There have been suspicions of a data breach on the database of the National Identity Management Commission (NIMC), the Commission responsible for establishing a National identity data base and issuing identity cards.  These suspicions were fueled by reports from the Foundation for Investigative Journalism (FIJ) which reported that the data of Nigerians embodied in their National Identification Number(s) (NIN)  had been publicly disclosed. NIMC has since debunked these reports by simply denying its occurrence. However, available evidence suggests otherwise as several websites publicly offered the NIN for sale before they were eventually taken down. If the breach did occur, as supported by available evidence, such breach has the potential to put the data of over a hundred million Nigerian citizens at risk.

A data breach is said to have occurred whenever there is a security incident which results in unlawful processing of personal data. In the case of NIMC, this breach might be an indication of weakness in the technical, organisational and other security measures that have been adopted in the protection of the National identity database. This, therefore, necessitates a possible reconsideration of the data privacy and security framework of the national identity database. It also calls to question, the need for a more robust and stricter monitoring and enforcement of (existing) (data protection) laws in Nigeria.

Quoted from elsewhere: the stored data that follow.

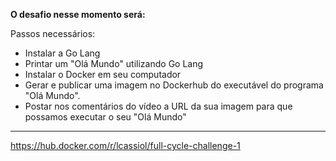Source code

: <p><b>O desafio nesse momento será:</b></p>

Passos necessários:
* Instalar a Go Lang
* Printar um "Olá Mundo" utilizando Go Lang
* Instalar o Docker em seu computador
* Gerar e publicar uma imagem no Dockerhub do executável do programa "Olá Mundo".
* Postar nos comentários do vídeo a URL da sua imagem para que possamos executar o seu "Olá Mundo"


----------------------------------------------------
https://hub.docker.com/r/lcassiol/full-cycle-challenge-1
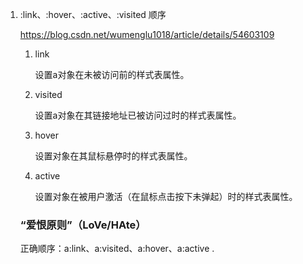 1. :link、:hover、:active、:visited 顺序

   https://blog.csdn.net/wumenglu1018/article/details/54603109

   1. link

      设置a对象在未被访问前的样式表属性。

   2. visited

      设置a对象在其链接地址已被访问过时的样式表属性。

   3. hover

      设置对象在其鼠标悬停时的样式表属性。

   4. active

      设置对象在被用户激活（在鼠标点击按下未弹起）时的样式表属性。

   ### “爱恨原则”（LoVe/HAte）

   正确顺序：a:link、a:visited、a:hover、a:active .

The NIMC Act prohibits access to information stored in the national identity database by 3rd parties, except with the authorization of NIMC and the individual(s) whose information is sought. The information deducible from, or collected as part of the NIN registration process includes demographic data, fingerprints, picture, other biometric data and digital signature.  The NIMC Act further provides the disclosure of said information in the interest of National security, crime detection and prevention, or for any other purposes it might specify by way of regulations.

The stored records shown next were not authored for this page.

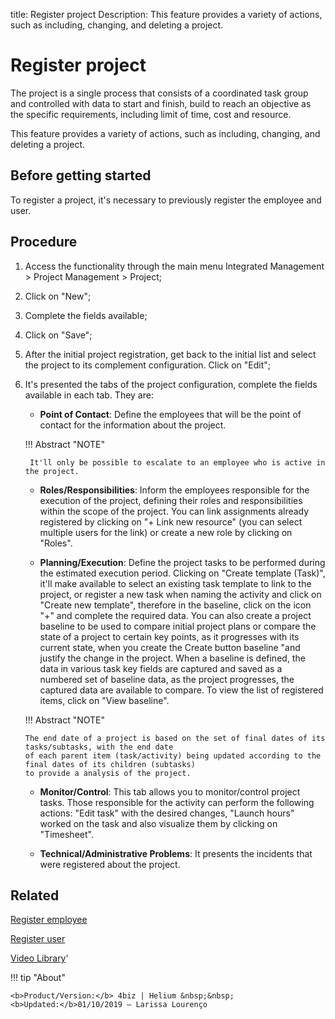 title: Register project
Description: This feature provides a variety of actions, such as including, changing, and deleting a project. 
# Register project

The project is a single process that consists of a coordinated task group and controlled with data to start and finish, build to reach an objective as the specific requirements, including limit of time, cost and resource.

This feature provides a variety of actions, such as including, changing, and deleting a project.

Before getting started
--------------------------

To register a project, it's necessary to previously register the employee and
user.

Procedure
-------------

1.  Access the functionality through the main menu Integrated Management \>
    Project Management \> Project;

2.  Click on "New";

3.  Complete the fields available;

4.  Click on "Save";

5.  After the initial project registration, get back to the initial list and
    select the project to its complement configuration. Click on "Edit";

6.  It's presented the tabs of the project configuration, complete the fields
    available in each tab. They are:
    
    - **Point of Contact**: Define the employees that will be the point of contact
    for the information about the project.
    
    !!! Abstract "NOTE"
    
         It'll only be possible to escalate to an employee who is active in the project.
         
    - **Roles/Responsibilities**: Inform the employees responsible for the execution of the 
    project, defining their roles and responsibilities within the scope of the project. You can 
    link assignments already registered by clicking on "+ Link new resource" (you can select 
    multiple users for the link) or create a new role by clicking on "Roles".
    
    - **Planning/Execution**: Define the project tasks to be performed during the estimated execution 
    period. Clicking on "Create template (Task)", it'll make available to select an existing task template 
    to link to the project, or register a new task when naming the activity and click on "Create new template", 
    therefore in the baseline, click on the icon "+" and complete the required data. You can also create a 
    project baseline to be used to compare initial project plans or compare the state of a project to certain 
    key points, as it progresses with its current state, when you create the Create button baseline "and justify 
    the change in the project. When a baseline is defined, the data in various task key fields are captured and 
    saved as a numbered set of baseline data, as the project progresses, the captured data are available to compare. 
    To view the list of registered items, click on "View baseline".
    
    !!! Abstract "NOTE"
    
        The end date of a project is based on the set of final dates of its tasks/subtasks, with the end date 
        of each parent item (task/activity) being updated according to the final dates of its children (subtasks) 
        to provide a analysis of the project.

    - **Monitor/Control**: This tab allows you to monitor/control project tasks. Those responsible for the 
    activity can perform the following actions: "Edit task" with the desired changes, "Launch hours" worked 
    on the task and also visualize them by clicking on "Timesheet".
    
    - **Technical/Administrative Problems**: It presents the incidents that were registered about the project.
  

Related
-----------

[Register employee](/en-us/4biz-helium/initial-settings/access-settings/user/register-employee.html)

[Register user](/en-us/4biz-helium/initial-settings/access-settings/user/users.html)

<i class='fa fa-youtube-play  fa-2x' style='color:#97ce17;vertical-align: middle;'> </i> [Video Library](https://www.youtube.com/playlist?list=PLB5qK2uzf2ROEeoHh3EbsZJxjr9hJSLIV)'

!!! tip "About"

    <b>Product/Version:</b> 4biz | Helium &nbsp;&nbsp;
    <b>Updated:</b>01/10/2019 – Larissa Lourenço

Furthermore, section 40(2) NDPA provides that a data controller shall, within 72 hours of becoming aware of a breach which is likely to result in a risk to the rights and freedoms of individuals, notify the Commission of the breach and, where feasible, describe the nature of the personal data breach including the categories and approximate numbers of data subjects and personal data records concerned. The essence of this notification includes helping data subjects anticipate the effects of such breach and take precautionary steps where possible. Following the denial of the breach by NIMC, it is necessary that appropriate investigations be conducted by the Nigeria Data Protection Commission (NDPC) to ensure risk mitigation and prevention. The identification and mitigation of data breaches requires subject matter expertise to control, mitigate, and prevent reoccurrence. NIMC has taken steps to ensure that a data breach of this nature does not reoccur by restricting the access of licensed agents to the NIN database. Although there is no evidence that other technical and organisational measures traceable to the root cause of the breach have been considered. We are also yet to see the outcome of the investigation instituted by the NDPC.

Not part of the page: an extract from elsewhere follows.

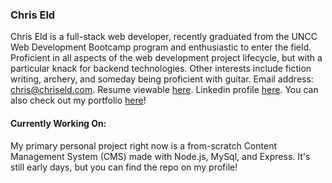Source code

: ### Chris Eld

Chris Eld is a full-stack web developer, recently graduated from the UNCC Web Development Bootcamp program and enthusiastic to enter the field. Proficient in all aspects of the web development project lifecycle, but with a particular knack for backend technologies. Other interests include fiction writing, archery, and someday being proficient with guitar. Email address: [chris@chriseld.com](mailto:chris@chriseld.com). Resume viewable [here](https://www.chriseld.com/resume). Linkedin profile [here](https://www.linkedin.com/in/chris-eld-b7917a19b/). You can also check out my portfolio [here](https://www.chriseld.com/portfolio)!

#### Currently Working On:

My primary personal project right now is a from-scratch Content Management System (CMS) made with Node.js, MySql, and Express. It's still early days, but you can find the repo on my profile!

A security audit is another measure that ensures the systematic evaluation of an organization’s information system against best practices. A thorough audit typically assesses the security of the system’s physical environment, software, information handling processes and user practices. It is necessary to revisit and strengthen data protection and security as it pertains to the NIMC database. In the instant case, only NIMC ought to have access to its database. Any possible breach by bad faith actors can only emanate from the NIMC database which is completely in NIMC’s custody. For breach mitigation and remediation to be effectively carried out, a thorough security audit that identifies the source and cause of the breach is necessary.

To reduce the (re)occurrence of critical data breaches, a holistic approach to data security which prioritizes state of the art technical and organisational measures must be established, to resolve data breaches right from discovery to mitigation and resolution. Organizations must be proactive to effectively safeguard sensitive information from potential threats, unlawful access, and bad faith actors.